基于数据驱动的微操作机器人动态不确定性建模与补偿技术研究

The rapid progress of micro-nano technology has pushed many research fields, e.g., mechatronic, manufacturing, material science, biology and medical science into the micrometer/nanometer scale level. The micro-manipulation robot is the key equipment widely used in various fields of the micro-nano technology. To image and manipulate the micro-nano object, the accurate modeling of the micro-manipulation robot system is very important for the accurate and fast positioning and control. However, various uncertain dynamics existing in the system make the first-principle based modeling very difficult. Until now, there are no mature modeling approaches for this class of systems. This project is focused on the modeling of various uncertain dynamics in the micro-manipulation robot system. By analyzing the characteristics of the uncertain dynamics and also considering a priori system knowledge, the data-driven modeling and compensation approaches for uncertain dynamics are proposed for the micro-manipulation robot system. To compensate the nonlinear, spatio-temporal coupled uncertainties and inaccurate system parameters of the micro-cantilever, an intelligent spatio-temporal modeling approach is proposed. To compensate the multi-feature coupled uncertainties on the creep, vibration and hysteresis of the piezo-actuator, a multi-feature integration modeling approach is proposed. To compensate the nonlinear, stochastic and time-varying uncertainties of the thermal drift, a probabilistic modeling approach is proposed. This project will provide the systematic modeling theory and approach for the accurate and fast positioning and control of the micro-manipulation robot. The theory and approach will be applied on the typical micro-manipulation robots.

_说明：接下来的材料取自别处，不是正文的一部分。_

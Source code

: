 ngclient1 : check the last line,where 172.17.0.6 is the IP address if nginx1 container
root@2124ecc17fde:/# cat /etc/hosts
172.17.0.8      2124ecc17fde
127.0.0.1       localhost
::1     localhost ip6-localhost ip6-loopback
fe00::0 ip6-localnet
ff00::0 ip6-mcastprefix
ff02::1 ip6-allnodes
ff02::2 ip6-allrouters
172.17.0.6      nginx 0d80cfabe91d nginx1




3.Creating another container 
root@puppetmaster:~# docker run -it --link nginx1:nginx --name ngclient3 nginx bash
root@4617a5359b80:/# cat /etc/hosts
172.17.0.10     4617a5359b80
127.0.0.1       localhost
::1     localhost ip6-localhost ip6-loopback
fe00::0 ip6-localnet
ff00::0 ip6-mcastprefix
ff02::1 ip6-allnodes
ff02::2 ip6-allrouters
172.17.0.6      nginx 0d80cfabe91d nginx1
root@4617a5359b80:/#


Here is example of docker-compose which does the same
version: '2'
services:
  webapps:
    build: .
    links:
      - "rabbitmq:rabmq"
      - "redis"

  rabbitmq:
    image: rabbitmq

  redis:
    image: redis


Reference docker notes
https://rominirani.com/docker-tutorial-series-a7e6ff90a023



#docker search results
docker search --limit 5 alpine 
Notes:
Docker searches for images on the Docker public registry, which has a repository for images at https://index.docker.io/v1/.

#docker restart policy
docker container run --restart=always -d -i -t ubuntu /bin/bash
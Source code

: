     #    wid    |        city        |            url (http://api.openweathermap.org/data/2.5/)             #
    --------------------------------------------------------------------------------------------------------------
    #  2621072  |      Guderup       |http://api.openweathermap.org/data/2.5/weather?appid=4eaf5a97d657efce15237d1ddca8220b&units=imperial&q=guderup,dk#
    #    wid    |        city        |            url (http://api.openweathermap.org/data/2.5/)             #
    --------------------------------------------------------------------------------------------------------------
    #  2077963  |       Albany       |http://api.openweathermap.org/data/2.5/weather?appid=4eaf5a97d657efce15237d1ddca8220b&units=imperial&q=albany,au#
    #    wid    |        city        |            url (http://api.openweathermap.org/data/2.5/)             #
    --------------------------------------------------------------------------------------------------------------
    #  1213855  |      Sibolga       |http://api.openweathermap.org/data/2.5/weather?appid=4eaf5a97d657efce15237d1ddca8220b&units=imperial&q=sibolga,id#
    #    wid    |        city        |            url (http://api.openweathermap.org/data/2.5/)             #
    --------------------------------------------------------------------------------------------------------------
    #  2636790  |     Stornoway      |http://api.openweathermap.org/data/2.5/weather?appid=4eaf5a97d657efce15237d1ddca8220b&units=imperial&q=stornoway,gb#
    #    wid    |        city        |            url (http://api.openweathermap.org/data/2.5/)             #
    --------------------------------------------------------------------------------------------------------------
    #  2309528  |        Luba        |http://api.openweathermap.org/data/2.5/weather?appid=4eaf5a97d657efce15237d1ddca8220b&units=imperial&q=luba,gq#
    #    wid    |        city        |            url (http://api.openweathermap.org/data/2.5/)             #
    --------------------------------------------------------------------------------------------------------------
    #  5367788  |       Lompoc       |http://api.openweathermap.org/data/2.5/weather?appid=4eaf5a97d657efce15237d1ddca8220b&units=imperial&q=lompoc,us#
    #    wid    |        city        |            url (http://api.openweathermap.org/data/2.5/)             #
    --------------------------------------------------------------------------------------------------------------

微纳技术的快速发展将机电、制造、材料、生物和医学等许多领域的研究推进到微纳量级。微操作机器人是微纳技术在各领域中广泛应用的关键装备。为观察和操控微观目标，建立微操作机器人准确的系统模型对其精确快速的定位和控制至关重要。然而，由于系统中存在的各种动态不确定性，使得基于机理的建模非常困难，目前这类系统的建模还没有成熟的方法。本课题针对微操作机器人系统中的各种动态不确定性，通过对特征深入分析，结合先验系统知识，提出基于数据驱动的不确定性建模与补偿方法。针对微悬臂非线性、时空耦合和参数不确定性问题，提出微悬臂智能时空建模方法。针对压电驱动器蠕变、振动和磁滞多特征耦合不确定性问题，提出压电驱动多特征集成建模方法。针对热漂移非线性、随机和时变不确定性问题，提出热漂移概率建模方法。本研究将为微操作机器人系统的精确快速定位和控制提供系统化的建模理论和方法，结合典型的微操作机器人，形成理论和方法的应用技术。

微操作机器人是微纳技术在各领域中广泛应用的关键装备。为观察和操控微观目标，建立微操作机器人准确的系统模型对其精确快速的定位和控制至关重要。本课题针对微操作机器人系统中的各种动态不确定性， 提出基于数据驱动的不确定性建模与补偿方法。针对微悬臂非线性、时空耦合和参数不确定性问题，提出微悬臂智能时空建模方法。针对压电驱动器蠕变、振动和磁滞多特征耦合不确定性问题，提出压电驱动多特征集成建模方法。针对漂移非线性随机不确定性问题，提出漂移概率建模方法。本研究为微操作机器人系统的精确快速定位和控制提供系统化的建模理论和方法。